Packages needed here.
using LinearAlgebra: norm, mul!
using SPECTrecon: SPECTplan, project!, backproject!, psf_gauss, mlem!
using MIRTjim: jim, prompt
using Plots: default; default(markerstrokecolor=:auto)
using ZygoteRules: @adjoint
using Flux: Chain, Conv, SamePad, relu, params, unsqueeze
import Flux # apparently needed for BSON @load
import NNlib
using LinearMapsAA: LinearMapAA
using Distributions: Poisson
using BSON: @load, @save
import BSON # load
using InteractiveUtils: versioninfo
import Downloads # download
The following line is helpful when running this example.jl file as a script; this way it will prompt user to hit a key after each figure is displayed.
isinteractive() ? jim(:prompt, true) : prompt(:draw);
Regularized expectation-maximization (reg-EM) is a commonly used algorithm for performing SPECT image reconstruction. This page considers regularizers of the form $β/2 * ||x - u||^2$, where $u$ is an auxiliary variable that often refers to the image denoised by a CNN.

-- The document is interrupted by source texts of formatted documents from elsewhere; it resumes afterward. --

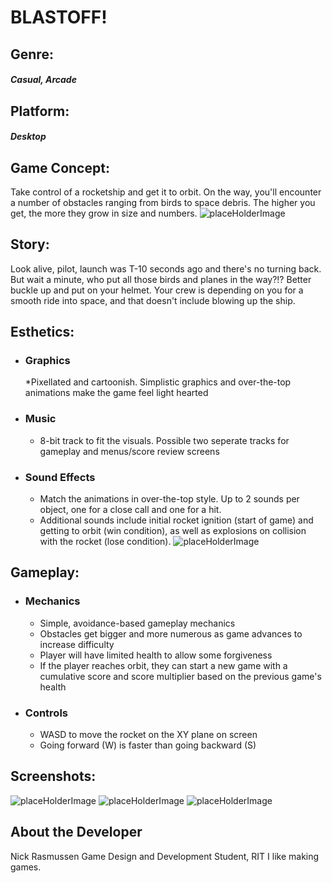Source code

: # BLASTOFF!

## Genre:
##### Casual, Arcade


## Platform:
##### Desktop



## Game Concept:
Take control of a rocketship and get it to orbit.
On the way, you'll encounter a number of obstacles
ranging from birds to space debris.
The higher you get, the more they grow in size and numbers.
![placeHolderImage]()


## Story:
Look alive, pilot, launch was T-10 seconds ago and there's no turning back. 
But wait a minute, who put all those birds and planes in the way?!? 
Better buckle up and put on your helmet. Your crew is depending on you 
for a smooth ride into space, and that doesn't include blowing up the ship.


## Esthetics:
* ### Graphics
	*Pixellated and cartoonish. Simplistic graphics and over-the-top animations make the game feel light hearted
* ### Music
	* 8-bit track to fit the visuals. Possible two seperate tracks for gameplay and menus/score review screens
* ### Sound Effects
	* Match the animations in over-the-top style. Up to 2 sounds per object, one for a close call and one for a hit.
	* Additional sounds include initial rocket ignition (start of game) and getting to orbit (win condition), as well as explosions on collision with the rocket (lose condition).
![placeHolderImage]()


## Gameplay:
* ### Mechanics
	* Simple, avoidance-based gameplay mechanics
	* Obstacles get bigger and more numerous as game advances to increase difficulty
	* Player will have limited health to allow some forgiveness
	* If the player reaches orbit, they can start a new game with a cumulative score and score multiplier based on the previous game's health
* ### Controls
	* WASD to move the rocket on the XY plane on screen
	* Going forward (W) is faster than going backward (S)


## Screenshots:
![placeHolderImage]()
![placeHolderImage]()
![placeHolderImage]()


## About the Developer
Nick Rasmussen
Game Design and Development Student, RIT
I like making games.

Simulated data used in this page are identical to
SPECTrecon ML-EM
.
We repeat it again here for convenience.
nx,ny,nz = 64,64,50
T = Float32
xtrue = zeros(T, nx,ny,nz)
xtrue[(1nx÷4):(2nx÷3), 1ny÷5:(3ny÷5), 2nz÷6:(3nz÷6)] .= 1
xtrue[(2nx÷5):(3nx÷5), 1ny÷5:(2ny÷5), 4nz÷6:(5nz÷6)] .= 2
average(x) = sum(x) / length(x)
function mid3(x::AbstractArray{T,3}) where {T}
(nx,ny,nz) = size(x)
xy = x[:,:,ceil(Int, nz÷2)]
xz = x[:,ceil(Int,end/2),:]
zy = x[ceil(Int, nx÷2),:,:]'
return [xy xz; zy fill(average(xy), nz, nz)]
end
jim(mid3(xtrue), "Middle slices of xtrue")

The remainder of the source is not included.